Arthritis is a complex, chronic condition and people with arthritis depend on access to timely, ongoing care to control their disease. For many, access to health care is the difference between being disabled and being a fully functioning member of society.
The Arthritis Foundation believes people with arthritis should not fear that they will be unable to afford or access health care, including physicians, medications and other treatments. As such, here are the principles we urge Congress to consider as it works towards health reform replacement legislation:
- There should be caps on annual out-of-pocket patient costs.
- There should be health insurance available to all Americans that provides continuous coverage, without exclusions for people with pre-existing conditions.
- There should be a ban on lifetime limits on health care costs.

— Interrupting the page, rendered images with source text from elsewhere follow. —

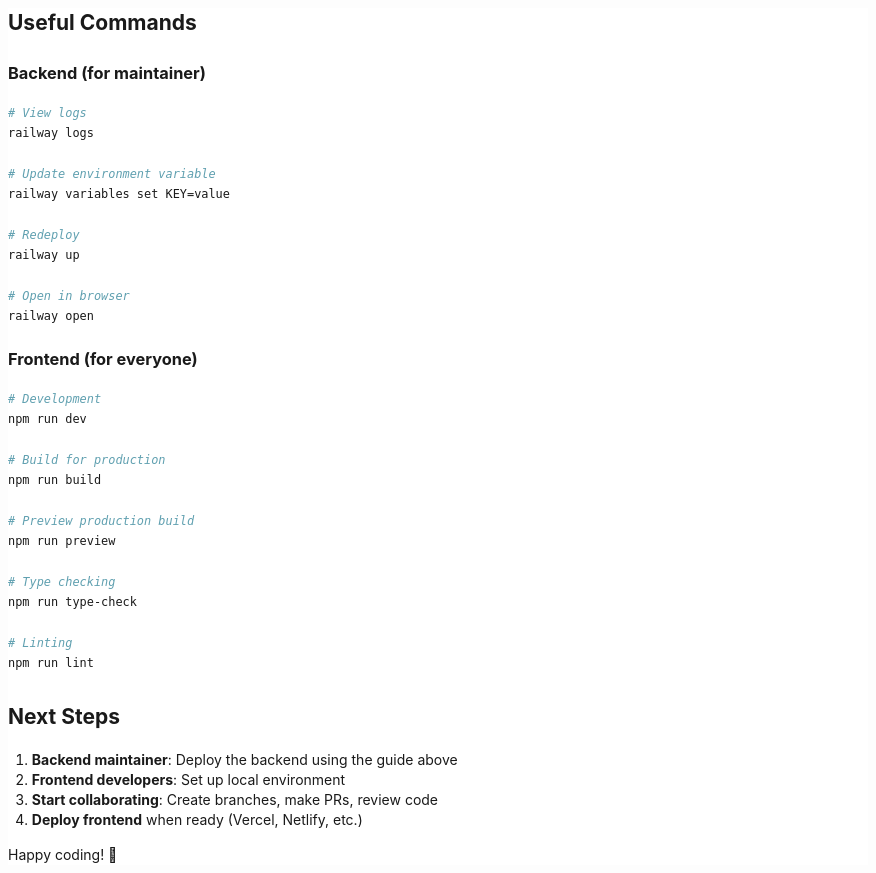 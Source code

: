 ## Useful Commands

### Backend (for maintainer)
```bash
# View logs
railway logs

# Update environment variable
railway variables set KEY=value

# Redeploy
railway up

# Open in browser
railway open
```

### Frontend (for everyone)
```bash
# Development
npm run dev

# Build for production
npm run build

# Preview production build
npm run preview

# Type checking
npm run type-check

# Linting
npm run lint
```

## Next Steps

1. **Backend maintainer**: Deploy the backend using the guide above
2. **Frontend developers**: Set up local environment
3. **Start collaborating**: Create branches, make PRs, review code
4. **Deploy frontend** when ready (Vercel, Netlify, etc.)

Happy coding! 🚀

- There should be affordable premiums, deductibles and cost sharing that accounts for the complexities people with arthritis face.
- There should be continuation of the currently required essential health benefits to ensure patients have access to a robust set of health care services.
- There should be continuation of the policy to allow children to remain on their parents’ health insurance until age 26.
The Arthritis Foundation is encouraged to see several of our patient principles maintained in the American Health Care Act (AHCA) – specifically: no exclusions for people with pre-existing conditions, cost sharing that accounts for the complexities of arthritis (i.e. continued limits on patient copayments, caps on out-of-pocket costs), coverage for children on a parent’s insurance until age 26, and a ban on lifetime limits. These provisions are critical to ensure arthritis patients can continue to access and afford their health care.
However, the Arthritis Foundation is concerned that some provisions of the AHCA could create access to care barriers for arthritis patients in the following ways:
- Arthritis patients with complex care needs may have difficulty obtaining private health insurance coverage because the proposed tax credits are based on age instead of income.
- Insurers will be allowed to impose a 30 percent premium increase for 12 months to individuals whose coverage has lapsed for more than 63 days.
- Repeal of the public health prevention fund starting in 2018, which provides funding to the Centers for Disease Control, the only organization that collects nationwide data on arthritis.
- Many people with arthritis may lose coverage with the repeal of Medicaid expansion and changes to eligibility.
- A sunset of Essential Health Benefits (EHBs) affecting prescription drug access and outpatient care critical for arthritis patients and disrupting care if EHBs are no longer required to be part of an insurance plan.
- Repeal of the cost-sharing subsidy may shift more cost to the patient in the form of co-insurance, reducing access to life changing treatments.
On March 8, The Arthritis Foundation and its Advocates met with 245 Members of Congress as part of the Advocacy Summit so that they could hear directly from patients to ensure that proposed legislation meets the needs of all Americans, especially those who have a chronic disease. We look forward to continuing this dialogue in the weeks to come and hope that legislators and the administration will seek the ongoing input from patients.